The hype around AI continues, and TSMC's annual revenue increased by 30%.

The hype around AI continues, and TSMC's annual revenue increased by 30%.

14 hardware

Brief overview of TSMC's financial condition at the end of Q1

There are still more than two weeks until the end of the first quarter, but for the first two months of the reporting period one can already speak about preliminary results of the world's largest contract chip manufacturer – TSMC.

Period | Revenue | YoY growth
January‑February 2026 | $22.6 bn | +30 %

Analyst forecasts and expectations

Bloomberg reports that consensus estimates for the entire first quarter project a revenue growth of 33 %, whereas in February it reached only 22 % due to Chinese holidays.

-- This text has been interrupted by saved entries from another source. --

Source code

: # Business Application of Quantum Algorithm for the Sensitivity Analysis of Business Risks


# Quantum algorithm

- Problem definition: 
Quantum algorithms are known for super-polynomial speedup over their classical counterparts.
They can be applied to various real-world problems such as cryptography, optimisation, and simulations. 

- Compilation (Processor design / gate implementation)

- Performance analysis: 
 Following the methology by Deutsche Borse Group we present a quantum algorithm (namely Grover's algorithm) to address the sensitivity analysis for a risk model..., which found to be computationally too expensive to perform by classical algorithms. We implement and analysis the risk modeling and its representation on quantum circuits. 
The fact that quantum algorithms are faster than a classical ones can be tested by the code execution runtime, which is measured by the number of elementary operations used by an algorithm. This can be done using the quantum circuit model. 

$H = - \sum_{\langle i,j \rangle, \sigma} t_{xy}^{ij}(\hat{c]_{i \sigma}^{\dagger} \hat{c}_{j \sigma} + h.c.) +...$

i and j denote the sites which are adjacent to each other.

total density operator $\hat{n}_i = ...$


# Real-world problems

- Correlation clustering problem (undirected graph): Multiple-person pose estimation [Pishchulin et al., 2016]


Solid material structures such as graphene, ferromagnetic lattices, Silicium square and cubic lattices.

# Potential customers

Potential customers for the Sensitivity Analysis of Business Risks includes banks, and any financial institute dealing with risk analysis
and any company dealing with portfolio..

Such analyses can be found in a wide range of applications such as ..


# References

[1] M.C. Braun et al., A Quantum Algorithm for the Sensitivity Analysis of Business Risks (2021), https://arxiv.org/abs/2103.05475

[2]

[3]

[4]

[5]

For investors, the key indicator remains the demand dynamics for chips used in AI computing infrastructure – this is what has driven the company’s revenue growth over the past few years.

Geopolitical factors as a new variable

Economic and technological trends are now being supplemented by geopolitical events in the Middle East:

1. Economic downturn
• Reduced investment in building data centers (DCs) for AI, especially in countries of the region.

2. Military conflicts
• Creation of significant logistical risks that affect the entire global semiconductor supply chain.

In recent days it has been emphasized that TSMC is heavily dependent on natural gas and helium supplies from Qatar. In addition, chip manufacturers may face a shortage of bromine – a key chemical used in silicon wafer etching.

Thus, TSMC’s financial results already show growth in the first quarter, but new geopolitical challenges can affect both demand and supply chains, which investors and analysts need to take into account.